CONTEXT: COPY errors, line 3, column b: "2006-13-11"

Using that information, pgloader will reload all rows in the batch before the erroneous one, log the erroneous one as rejected, then try loading the remaining of the batch in a single attempt, which may or may not contain other erroneous data.

At the end of a load containing rejected rows, you will find two files in the root-dir location, under a directory named the same as the target database of your setup. The filenames are the target table, and their extensions are .dat for the rejected data and .log for the file containing the full PostgreSQL client side logs about the rejected data.

The .dat file is formatted in PostgreSQL the text COPY format as documented in http://www.postgresql.org/docs/9.2/static/sql-copy.html#AEN66609.

It is possible to use the following WITH options to control pgloader batch behavior:

on error stop, on error resume next

This option controls if pgloader is using building batches of data at all. The batch implementation allows pgloader to recover errors by sending the data that PostgreSQL accepts again, and by keeping away the data that PostgreSQL rejects.

To enable retrying the data and loading the good parts, use the option on error resume next, which is the default to file based data loads (such as CSV, IXF or DBF).

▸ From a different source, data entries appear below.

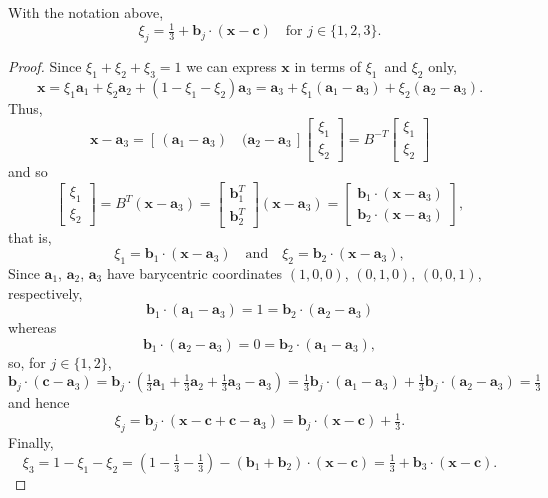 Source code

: \begin{theorem}\label{thm: barycentric}
With the notation above,
\[
\xi_j=\tfrac13+\boldsymbol{b}_j\cdot(\boldsymbol{x}-\boldsymbol{c})
\quad\text{for $j\in\{1,2,3\}$.}
\]
\end{theorem}
\begin{proof}
Since $\xi_1+\xi_2+\xi_3=1$ we can express $\boldsymbol{x}$ in terms of 
$\xi_1$~and $\xi_2$ only,
\[
\boldsymbol{x}=\xi_1\boldsymbol{a}_1+\xi_2\boldsymbol{a}_2
    +(1-\xi_1-\xi_2)\boldsymbol{a}_3
    =\boldsymbol{a}_3+\xi_1(\boldsymbol{a}_1-\boldsymbol{a}_3)
    +\xi_2(\boldsymbol{a}_2-\boldsymbol{a}_3).
\]
Thus,
\[
\boldsymbol{x}-\boldsymbol{a}_3
=[\,(\boldsymbol{a}_1-\boldsymbol{a}_3)\quad
    (\boldsymbol{a}_2-\boldsymbol{a}_3\,]
\begin{bmatrix}\xi_1\\ \xi_2 \end{bmatrix}
=B^{-T}\begin{bmatrix}\xi_1\\ \xi_2 \end{bmatrix}
\]
and so
\[
\begin{bmatrix}\xi_1\\ \xi_2 \end{bmatrix}=B^T(\boldsymbol{x}-\boldsymbol{a}_3)
=\begin{bmatrix}\boldsymbol{b}_1^T\\ \boldsymbol{b}_2^T\end{bmatrix}
    (\boldsymbol{x}-\boldsymbol{a}_3)
=\begin{bmatrix}\boldsymbol{b}_1\cdot(\boldsymbol{x}-\boldsymbol{a}_3)\\
\boldsymbol{b}_2\cdot(\boldsymbol{x}-\boldsymbol{a}_3)\end{bmatrix},
\]
that is,
\[
\xi_1=\boldsymbol{b}_1\cdot(\boldsymbol{x}-\boldsymbol{a}_3)
\quad\text{and}\quad
\xi_2=\boldsymbol{b}_2\cdot(\boldsymbol{x}-\boldsymbol{a}_3),
\]
Since $\boldsymbol{a}_1$, $\boldsymbol{a}_2$, $\boldsymbol{a}_3$ have
barycentric coordinates $(1,0,0)$, $(0,1,0)$, $(0,0,1)$, respectively,
\[
\boldsymbol{b}_1\cdot(\boldsymbol{a}_1-\boldsymbol{a}_3)
=1=\boldsymbol{b}_2\cdot(\boldsymbol{a}_2-\boldsymbol{a}_3)
\]
whereas
\[
\boldsymbol{b}_1\cdot(\boldsymbol{a}_2-\boldsymbol{a}_3)
=0=\boldsymbol{b}_2\cdot(\boldsymbol{a}_1-\boldsymbol{a}_3),
\]
so, for $j\in\{1,2\}$,
\[
\boldsymbol{b}_j\cdot(\boldsymbol{c}-\boldsymbol{a}_3)
    =\boldsymbol{b}_j\cdot(
\tfrac13\boldsymbol{a}_1+\tfrac13\boldsymbol{a}_2+\tfrac13\boldsymbol{a}_3
    -\boldsymbol{a}_3)
    =\tfrac13\boldsymbol{b}_j\cdot(\boldsymbol{a}_1-\boldsymbol{a}_3)
    +\tfrac13\boldsymbol{b}_j\cdot(\boldsymbol{a}_2-\boldsymbol{a}_3)
    =\tfrac13
\]
and hence
\[
\xi_j=\boldsymbol{b}_j\cdot(
    \boldsymbol{x}-\boldsymbol{c}+\boldsymbol{c}-\boldsymbol{a}_3)
    =\boldsymbol{b}_j\cdot(\boldsymbol{x}-\boldsymbol{c})+\tfrac13.
\]
Finally,
\[
\xi_3=1-\xi_1-\xi_2=(1-\tfrac13-\tfrac13)
    -(\boldsymbol{b}_1+\boldsymbol{b}_2)\cdot
    (\boldsymbol{x}-\boldsymbol{c})
    =\tfrac13+\boldsymbol{b}_3\cdot(\boldsymbol{x}-\boldsymbol{c}).
\]
\end{proof}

When migrating from another RDMBS technology, it’s best to have a reproducible loading process. In that case it’s possible to use on error stop and fix either the casting rules, the data transformation functions or in cases the input data until your migration runs through completion. That’s why on error resume next is the default for SQLite, MySQL and MS SQL source kinds.

A Note About Performance

pgloader has been developed with performance in mind, to be able to cope with ever growing needs in loading large amounts of data into PostgreSQL.

The basic architecture it uses is the old Unix pipe model, where a thread is responsible for loading the data (reading a CSV file, querying MySQL, etc) and fills pre-processed data into a queue. Another threads feeds from the queue, apply some more transformations to the input data and stream the end result to PostgreSQL using the COPY protocol.

When given a file that the PostgreSQL COPY command knows how to parse, and if the file contains no erroneous data, then pgloader will never be as fast as just using the PostgreSQL COPY command.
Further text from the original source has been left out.